According to the meta-analysis results of this paper, TSI has a positive effect on organizational performance, which supports the social transaction theory and the resource-based view. However, the effect of all TSIs on overall performance is negative (−0.069). This paper attempts to explain thus from the following aspects: first, there are many factors affecting overall performance, such as economic and legal environment, corporate strategy, competition factors, etc. Investment is only a small part of this, and even if a specific investment has a positive impact, it is difficult to ensure that its impact on the overall performance will be positive [69,70]. Secondly, TSIs are not immediately effective at the time of investment, often requiring a period of time to produce benefits. If the time interval between the period of measuring performance and the period of investment in a TSI is not enough to make it work, its true effect value is difficult to measure.
The effect sizes of dedicated investments and various types of organizational performance are not equal. Among them, the effect value of TSI on technology/innovation performance is 0.305, which is much larger than its effect value on other performance types. There may be the following reasons for this situation: first, the high-tech industry is changing rapidly and faces increasingly greater challenges and external uncertainties, so high-tech enterprises need TSIs to establish stable cooperative relations. Second, the replacement cost of production equipment in high-tech industries is high; that is, its TSIs often have high replacement costs. The new product development process itself requires TSI, and the quality of a TSI directly affects the performance of new product development. In addition, the effect value of TSIs on relationship performance is 0.159, second only to technology/innovation performance. This is not difficult to explain, because the TSI itself is an investment based on the relationship between the two parties, and its impact on the performance of the relationship is the most direct. In contrast, the effect size of a dedicated investment on economic/financial performance is relatively small, at 0.121. First of all, TSIs will cost a certain amount of money and increase the expenses of the enterprise. If the benefits brought by them cannot cover their costs, they may cause damage to the financial performance of the enterprise. Secondly, the payback period of a TSI varies, and assets with large investments and long payback periods may have a low positive effect in the short term. Finally, in general, the effect of a TSI on the economic/financial performance of enterprises is positive, indicating that TSIs have created extraordinary value for both parties by improving the transaction relationship.

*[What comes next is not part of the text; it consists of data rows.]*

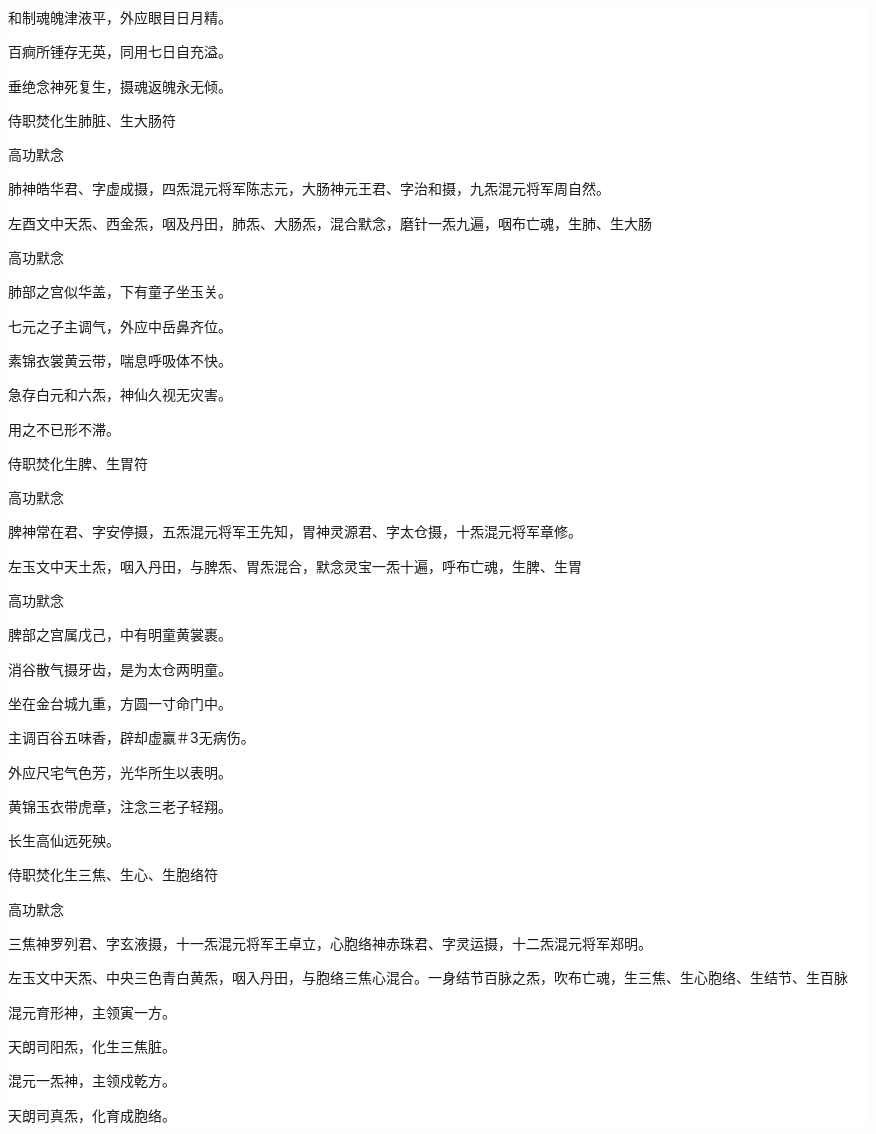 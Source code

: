 和制魂魄津液平，外应眼目日月精。  

百痾所锺存无英，同用七日自充溢。  

垂绝念神死复生，摄魂返魄永无倾。  

侍职焚化生肺脏、生大肠符  

高功默念  

肺神皓华君、字虚成摄，四炁混元将军陈志元，大肠神元王君、字治和摄，九炁混元将军周自然。  

左酉文中天炁、西金炁，咽及丹田，肺炁、大肠炁，混合默念，磨针一炁九遍，咽布亡魂，生肺、生大肠  

高功默念  

肺部之宫似华盖，下有童子坐玉关。  

七元之子主调气，外应中岳鼻齐位。  

素锦衣裳黄云带，喘息呼吸体不快。  

急存白元和六炁，神仙久视无灾害。  

用之不已形不滞。  

侍职焚化生脾、生胃符  

高功默念  

脾神常在君、字安停摄，五炁混元将军王先知，胃神灵源君、字太仓摄，十炁混元将军章修。  

左玉文中天土炁，咽入丹田，与脾炁、胃炁混合，默念灵宝一炁十遍，呼布亡魂，生脾、生胃  

高功默念  

脾部之宫属戊己，中有明童黄裳裹。  

消谷散气摄牙齿，是为太仓两明童。  

坐在金台城九重，方圆一寸命门中。  

主调百谷五味香，辟却虚赢＃3无病伤。  

外应尺宅气色芳，光华所生以表明。  

黄锦玉衣带虎章，注念三老子轻翔。  

长生高仙远死殃。  

侍职焚化生三焦、生心、生胞络符  

高功默念  

三焦神罗列君、字玄液摄，十一炁混元将军王卓立，心胞络神赤珠君、字灵运摄，十二炁混元将军郑明。  

左玉文中天炁、中央三色青白黄炁，咽入丹田，与胞络三焦心混合。一身结节百脉之炁，吹布亡魂，生三焦、生心胞络、生结节、生百脉  

混元育形神，主领寅一方。  

天朗司阳炁，化生三焦脏。  

混元一炁神，主领戍乾方。  

天朗司真炁，化育成胞络。  
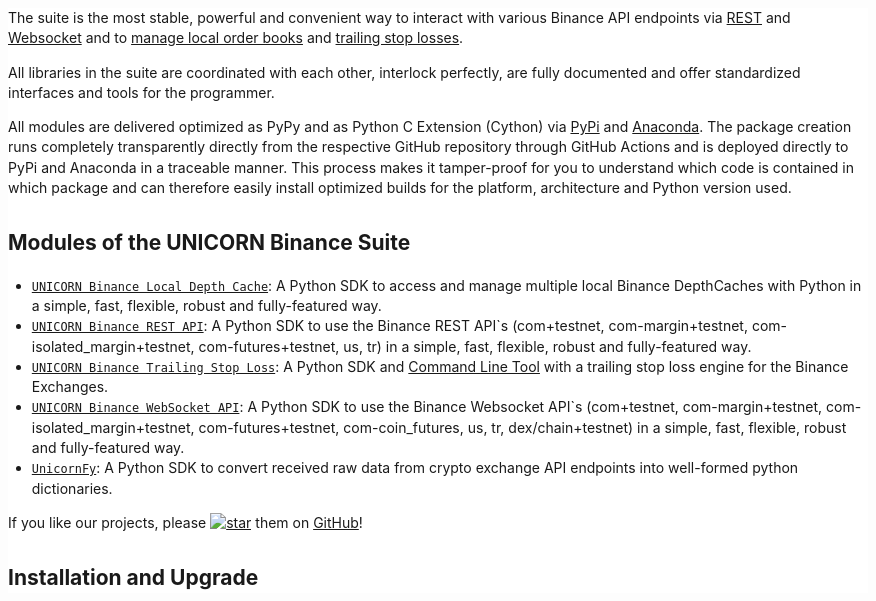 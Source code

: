 The suite is the most stable, powerful and convenient way to interact with various Binance API endpoints via 
[REST](https://github.com/oliver-zehentleitner/unicorn-binance-rest-api) and 
[Websocket](https://github.com/oliver-zehentleitner/unicorn-binance-websocket-api) and to 
[manage local order books](https://github.com/oliver-zehentleitner/unicorn-binance-local-depth-cache) and 
[trailing stop losses](https://github.com/oliver-zehentleitner/unicorn-binance-trailing-stop-loss).

All libraries in the suite are coordinated with each other, interlock perfectly, are fully documented and offer 
standardized interfaces and tools for the programmer.

All modules are delivered optimized as PyPy and as Python C Extension (Cython) via 
[PyPi](https://pypi.org/) and [Anaconda](https://anaconda.org). The package 
creation runs completely transparently directly from the respective GitHub repository through GitHub Actions and is 
deployed directly to PyPi and Anaconda in a traceable manner. This process makes it tamper-proof for you to 
understand which code is contained in which package and can therefore easily install optimized builds for the platform, 
architecture and Python version used.

## Modules of the UNICORN Binance Suite

- [`UNICORN Binance Local Depth Cache`](https://github.com/oliver-zehentleitner/unicorn-binance-local-depth-cache): A Python SDK to access and manage multiple local Binance 
  DepthCaches with Python in a simple, fast, flexible, robust and fully-featured way. 
- [`UNICORN Binance REST API`](https://github.com/oliver-zehentleitner/unicorn-binance-rest-api): A Python SDK to use the Binance REST API`s (com+testnet, 
  com-margin+testnet, com-isolated_margin+testnet, com-futures+testnet, us, tr) in a simple, fast, flexible, robust 
  and fully-featured way. 
- [`UNICORN Binance Trailing Stop Loss`](https://github.com/oliver-zehentleitner/unicorn-binance-trailing-stop-loss): A Python SDK and [Command Line Tool](https://github.com/oliver-zehentleitner/unicorn-binance-trailing-stop-loss/tree/master/cli) 
  with a trailing stop loss engine for the Binance Exchanges.
- [`UNICORN Binance WebSocket API`](https://github.com/oliver-zehentleitner/unicorn-binance-websocket-api): A Python SDK to use the Binance Websocket API`s (com+testnet, 
  com-margin+testnet, com-isolated_margin+testnet, com-futures+testnet, com-coin_futures, us, tr, dex/chain+testnet) in 
  a simple, fast, flexible, robust and fully-featured way. 
- [`UnicornFy`](https://github.com/oliver-zehentleitner/unicorn-fy): A Python SDK to convert received raw data from crypto exchange API endpoints into 
  well-formed python dictionaries. 

If you like our projects, please 
[![star](https://raw.githubusercontent.com/oliver-zehentleitner/unicorn-binance-suite/master/images/misc/star.png)](https://github.com/oliver-zehentleitner/unicorn-binance-suite/stargazers) them on 
[GitHub](https://github.com/oliver-zehentleitner/unicorn-binance-suite)!

## Installation and Upgrade

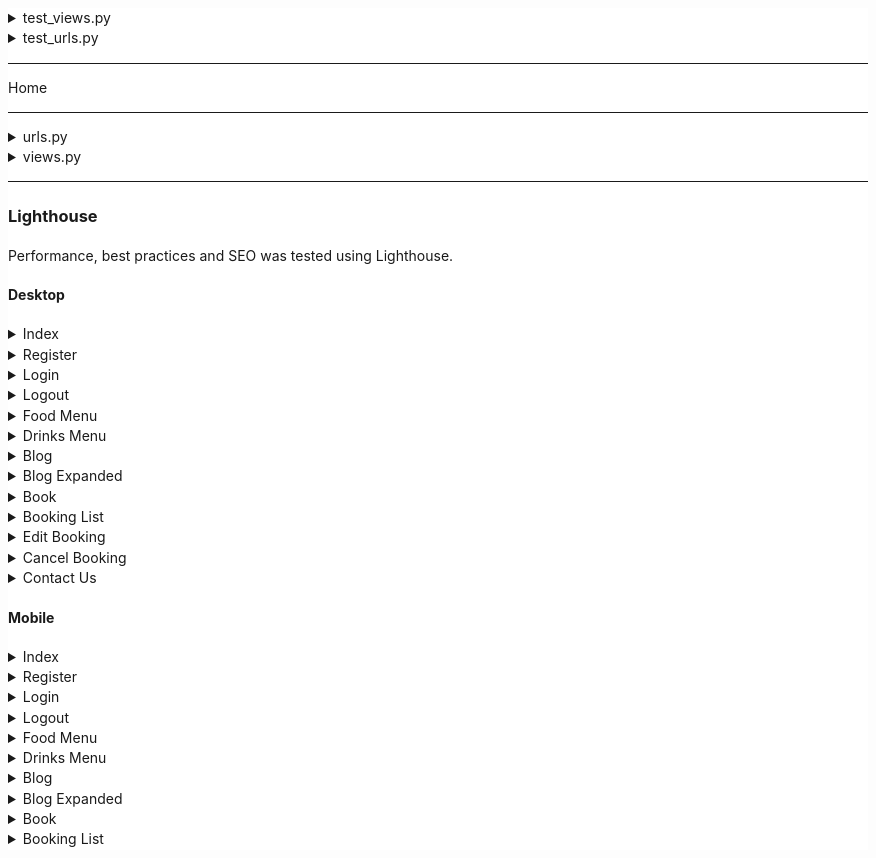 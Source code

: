 <details><summary>test_views.py</summary></details>

<details><summary>test_urls.py</summary></details>


<hr><summary>Home</summary><hr>

<details><summary>urls.py</summary></details>

<details><summary>views.py</summary></details><hr>


### Lighthouse

Performance, best practices and SEO was tested using Lighthouse.

#### Desktop
<details><summary>Index</summary></details>

<details><summary>Register</summary></details>

<details><summary>Login</summary></details>

<details><summary>Logout</summary></details>

<details><summary>Food Menu</summary></details>

<details><summary>Drinks Menu</summary></details>

<details><summary>Blog</summary></details>

<details><summary>Blog Expanded</summary></details>

<details><summary>Book</summary></details>

<details><summary>Booking List</summary></details>

<details><summary>Edit Booking</summary></details>

<details><summary>Cancel Booking</summary></details>

<details><summary>Contact Us</summary></details>

#### Mobile
<details><summary>Index</summary></details>

<details><summary>Register</summary></details>

<details><summary>Login</summary></details>

<details><summary>Logout</summary></details>

<details><summary>Food Menu</summary></details>

<details><summary>Drinks Menu</summary></details>

<details><summary>Blog</summary></details>

<details><summary>Blog Expanded</summary></details>

<details><summary>Book</summary></details>

<details><summary>Booking List</summary></details>
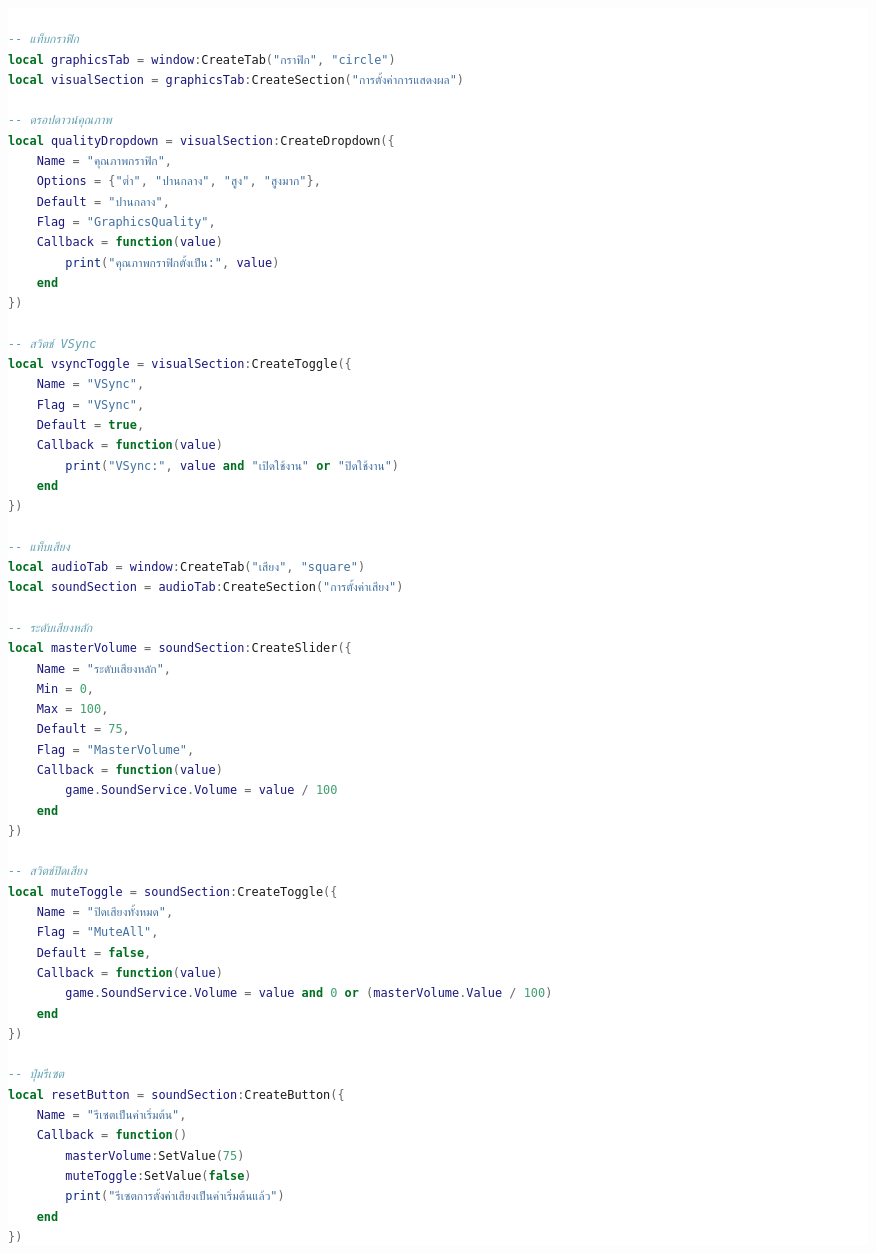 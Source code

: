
 ```lua

-- แท็บกราฟิก
local graphicsTab = window:CreateTab("กราฟิก", "circle")
local visualSection = graphicsTab:CreateSection("การตั้งค่าการแสดงผล")

-- ดรอปดาวน์คุณภาพ
local qualityDropdown = visualSection:CreateDropdown({
    Name = "คุณภาพกราฟิก",
    Options = {"ต่ำ", "ปานกลาง", "สูง", "สูงมาก"},
    Default = "ปานกลาง",
    Flag = "GraphicsQuality",
    Callback = function(value)
        print("คุณภาพกราฟิกตั้งเป็น:", value)
    end
})

-- สวิตช์ VSync
local vsyncToggle = visualSection:CreateToggle({
    Name = "VSync",
    Flag = "VSync",
    Default = true,
    Callback = function(value)
        print("VSync:", value and "เปิดใช้งาน" or "ปิดใช้งาน")
    end
})

-- แท็บเสียง
local audioTab = window:CreateTab("เสียง", "square")
local soundSection = audioTab:CreateSection("การตั้งค่าเสียง")

-- ระดับเสียงหลัก
local masterVolume = soundSection:CreateSlider({
    Name = "ระดับเสียงหลัก",
    Min = 0,
    Max = 100,
    Default = 75,
    Flag = "MasterVolume",
    Callback = function(value)
        game.SoundService.Volume = value / 100
    end
})

-- สวิตช์ปิดเสียง
local muteToggle = soundSection:CreateToggle({
    Name = "ปิดเสียงทั้งหมด",
    Flag = "MuteAll",
    Default = false,
    Callback = function(value)
        game.SoundService.Volume = value and 0 or (masterVolume.Value / 100)
    end
})

-- ปุ่มรีเซต
local resetButton = soundSection:CreateButton({
    Name = "รีเซตเป็นค่าเริ่มต้น",
    Callback = function()
        masterVolume:SetValue(75)
        muteToggle:SetValue(false)
        print("รีเซตการตั้งค่าเสียงเป็นค่าเริ่มต้นแล้ว")
    end
})
```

7. Theoretical and Management Implications

7.1. Theoretical Significance

There are different opinions in the academic field about the relationship between TSI and enterprise performance. Through a comprehensive analysis of empirical research in recent decades, this paper draws the conclusion that TSI is positively related to enterprise performance, which is a useful supplement to existing research. In addition, because the meta-analysis method can explore the moderating effect of the characteristics of the literature on the main effect, this paper verifies the moderating effect of the publication time, performance measurement method, sample country, sample industry, and sample context on the main effect. At the same time, this paper classifies TSI and enterprise performance, and verifies that different types of TSI have different effects on enterprise performance, and that the impact of TSI on different types of enterprise performance is also different, thus expanding the academic circle on the relationship between the two. This improved understanding can help later generations carry out more research in related fields.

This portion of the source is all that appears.